* What to work on *
For this task, retype the records below exactly.

Records drawn from a dataset:
..........

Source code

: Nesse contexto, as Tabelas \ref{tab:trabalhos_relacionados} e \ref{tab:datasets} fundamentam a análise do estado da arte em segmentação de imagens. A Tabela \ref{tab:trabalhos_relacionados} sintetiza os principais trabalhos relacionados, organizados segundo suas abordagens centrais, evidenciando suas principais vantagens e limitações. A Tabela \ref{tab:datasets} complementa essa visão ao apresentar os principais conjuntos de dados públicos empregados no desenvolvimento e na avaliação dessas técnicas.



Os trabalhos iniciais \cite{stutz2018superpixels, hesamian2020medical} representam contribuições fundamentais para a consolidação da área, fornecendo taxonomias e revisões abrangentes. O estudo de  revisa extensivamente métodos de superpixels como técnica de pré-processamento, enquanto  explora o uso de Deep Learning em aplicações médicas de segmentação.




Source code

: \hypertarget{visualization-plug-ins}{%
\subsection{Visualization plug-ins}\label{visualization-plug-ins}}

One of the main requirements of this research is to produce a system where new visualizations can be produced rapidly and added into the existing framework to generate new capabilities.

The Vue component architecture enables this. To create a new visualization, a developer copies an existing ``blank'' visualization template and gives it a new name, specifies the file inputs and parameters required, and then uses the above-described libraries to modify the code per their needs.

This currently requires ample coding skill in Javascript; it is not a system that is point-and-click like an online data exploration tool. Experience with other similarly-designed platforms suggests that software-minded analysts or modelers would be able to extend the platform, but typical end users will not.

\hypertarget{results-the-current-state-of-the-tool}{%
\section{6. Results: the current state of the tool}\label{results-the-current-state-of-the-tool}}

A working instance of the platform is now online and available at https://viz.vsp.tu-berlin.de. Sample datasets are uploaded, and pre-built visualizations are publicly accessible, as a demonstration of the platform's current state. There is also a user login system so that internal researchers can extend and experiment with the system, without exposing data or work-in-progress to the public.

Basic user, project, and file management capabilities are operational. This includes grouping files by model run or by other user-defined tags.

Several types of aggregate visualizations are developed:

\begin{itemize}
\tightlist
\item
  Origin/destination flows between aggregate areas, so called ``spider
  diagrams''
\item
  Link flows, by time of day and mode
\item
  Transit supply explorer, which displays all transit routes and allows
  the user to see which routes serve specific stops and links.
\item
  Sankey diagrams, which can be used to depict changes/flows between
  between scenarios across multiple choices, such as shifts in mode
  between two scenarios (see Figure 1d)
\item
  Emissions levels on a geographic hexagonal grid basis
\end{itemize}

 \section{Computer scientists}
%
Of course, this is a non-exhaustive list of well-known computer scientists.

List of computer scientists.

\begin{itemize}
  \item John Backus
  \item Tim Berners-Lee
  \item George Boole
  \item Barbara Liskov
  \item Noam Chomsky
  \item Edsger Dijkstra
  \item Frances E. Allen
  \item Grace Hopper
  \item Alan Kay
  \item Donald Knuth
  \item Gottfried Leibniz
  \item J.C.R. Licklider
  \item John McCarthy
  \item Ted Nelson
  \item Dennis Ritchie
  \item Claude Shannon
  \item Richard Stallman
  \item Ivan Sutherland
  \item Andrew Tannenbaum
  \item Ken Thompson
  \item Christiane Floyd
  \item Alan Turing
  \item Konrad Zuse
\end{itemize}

..........

* Output below *
Source code

: Nesse contexto, as Tabelas \ref{tab:trabalhos_relacionados} e \ref{tab:datasets} fundamentam a análise do estado da arte em segmentação de imagens. A Tabela \ref{tab:trabalhos_relacionados} sintetiza os principais trabalhos relacionados, organizados segundo suas abordagens centrais, evidenciando suas principais vantagens e limitações. A Tabela \ref{tab:datasets} complementa essa visão ao apresentar os principais conjuntos de dados públicos empregados no desenvolvimento e na avaliação dessas técnicas.



Os trabalhos iniciais \cite{stutz2018superpixels, hesamian2020medical} representam contribuições fundamentais para a consolidação da área, fornecendo taxonomias e revisões abrangentes. O estudo de  revisa extensivamente métodos de superpixels como técnica de pré-processamento, enquanto  explora o uso de Deep Learning em aplicações médicas de segmentação.




Source code

: \hypertarget{visualization-plug-ins}{%
\subsection{Visualization plug-ins}\label{visualization-plug-ins}}

One of the main requirements of this research is to produce a system where new visualizations can be produced rapidly and added into the existing framework to generate new capabilities.

The Vue component architecture enables this. To create a new visualization, a developer copies an existing ``blank'' visualization template and gives it a new name, specifies the file inputs and parameters required, and then uses the above-described libraries to modify the code per their needs.

This currently requires ample coding skill in Javascript; it is not a system that is point-and-click like an online data exploration tool. Experience with other similarly-designed platforms suggests that software-minded analysts or modelers would be able to extend the platform, but typical end users will not.

\hypertarget{results-the-current-state-of-the-tool}{%
\section{6. Results: the current state of the tool}\label{results-the-current-state-of-the-tool}}

A working instance of the platform is now online and available at https://viz.vsp.tu-berlin.de. Sample datasets are uploaded, and pre-built visualizations are publicly accessible, as a demonstration of the platform's current state. There is also a user login system so that internal researchers can extend and experiment with the system, without exposing data or work-in-progress to the public.

Basic user, project, and file management capabilities are operational. This includes grouping files by model run or by other user-defined tags.

Several types of aggregate visualizations are developed:

\begin{itemize}
\tightlist
\item
  Origin/destination flows between aggregate areas, so called ``spider
  diagrams''
\item
  Link flows, by time of day and mode
\item
  Transit supply explorer, which displays all transit routes and allows
  the user to see which routes serve specific stops and links.
\item
  Sankey diagrams, which can be used to depict changes/flows between
  between scenarios across multiple choices, such as shifts in mode
  between two scenarios (see Figure 1d)
\item
  Emissions levels on a geographic hexagonal grid basis
\end{itemize}

 \section{Computer scientists}
%
Of course, this is a non-exhaustive list of well-known computer scientists.

List of computer scientists.

\begin{itemize}
  \item John Backus
  \item Tim Berners-Lee
  \item George Boole
  \item Barbara Liskov
  \item Noam Chomsky
  \item Edsger Dijkstra
  \item Frances E. Allen
  \item Grace Hopper
  \item Alan Kay
  \item Donald Knuth
  \item Gottfried Leibniz
  \item J.C.R. Licklider
  \item John McCarthy
  \item Ted Nelson
  \item Dennis Ritchie
  \item Claude Shannon
  \item Richard Stallman
  \item Ivan Sutherland
  \item Andrew Tannenbaum
  \item Ken Thompson
  \item Christiane Floyd
  \item Alan Turing
  \item Konrad Zuse
\end{itemize}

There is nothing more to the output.